2-ヒドロキシプロピル-β-シクロデキストリン(HPβCD)は、Niemann-Pick病C型(NPC)細胞のリソソーム中のコレステロールの蓄積を減少させることから、現在、米国において、臨床試験が実施されている。しかしながら、NPC細胞において、HPβCDがどのような機構でコレステロール蓄積を減少させるかは明らかでなく、その分子標的も不明である。著者らは、コレステロールとの相互作用が強いため、脂質ラフト阻害剤として汎用されている親水性シクロデキストリン誘導体であるメチル-β-シクロデキストリン(MβCD)が、Niemann-Pick病C1型(NPC1)細胞のマクロオートファジー/オートファジーフラックスの障害を回復させることを見出した。この作用は、MβCDがオートファジー経路における上流キナーゼであるAMP活性化プロテインキナーゼ(AMPK)のβ-サブユニットへ結合することで、AMPKを直接活性化することにより誘導されることが示された。AMPKβ1またはβ2サブユニットをコードするPRKAB1またはPRKAB2発現のノックダウンおよびAMPK阻害剤は、NPC1細胞におけるMβCDのコレステロール蓄積に対する減少効果を消失させた。
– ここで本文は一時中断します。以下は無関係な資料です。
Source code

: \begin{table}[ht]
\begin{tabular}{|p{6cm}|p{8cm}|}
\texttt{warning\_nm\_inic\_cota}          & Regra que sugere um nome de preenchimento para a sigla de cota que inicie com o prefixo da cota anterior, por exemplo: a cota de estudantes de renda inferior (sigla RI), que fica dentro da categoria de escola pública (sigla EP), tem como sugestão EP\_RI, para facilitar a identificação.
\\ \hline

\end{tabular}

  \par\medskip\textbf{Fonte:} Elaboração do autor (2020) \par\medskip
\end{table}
これらの結果は、AMPKがMβCDの分子標的であり、その活性化がオートファジーの一連の流れを増強し、それによってNPC1細胞におけるコレステロール蓄積を減少させること、また、AMPKがNPC治療薬の開発において魅力的な標的であることを示すものである。

参考論文

Methyl-β-cyclodextrin restores impaired autophagy flux in Niemann-Pick C1-deficient cells through activation of AMPK

Dai S et al.

National Center for Advancing Translational Sciences (NCATS), NIH , Bethesda , MD , USA.

Sir Run Run Shaw Hospital , Zhejiang University School of Medicine , Hangzhou , China.

Autophagy. 13(8):1435-1451 (2017).

Current Impact Factor of 8.593 (2017 Journal Citation Reports)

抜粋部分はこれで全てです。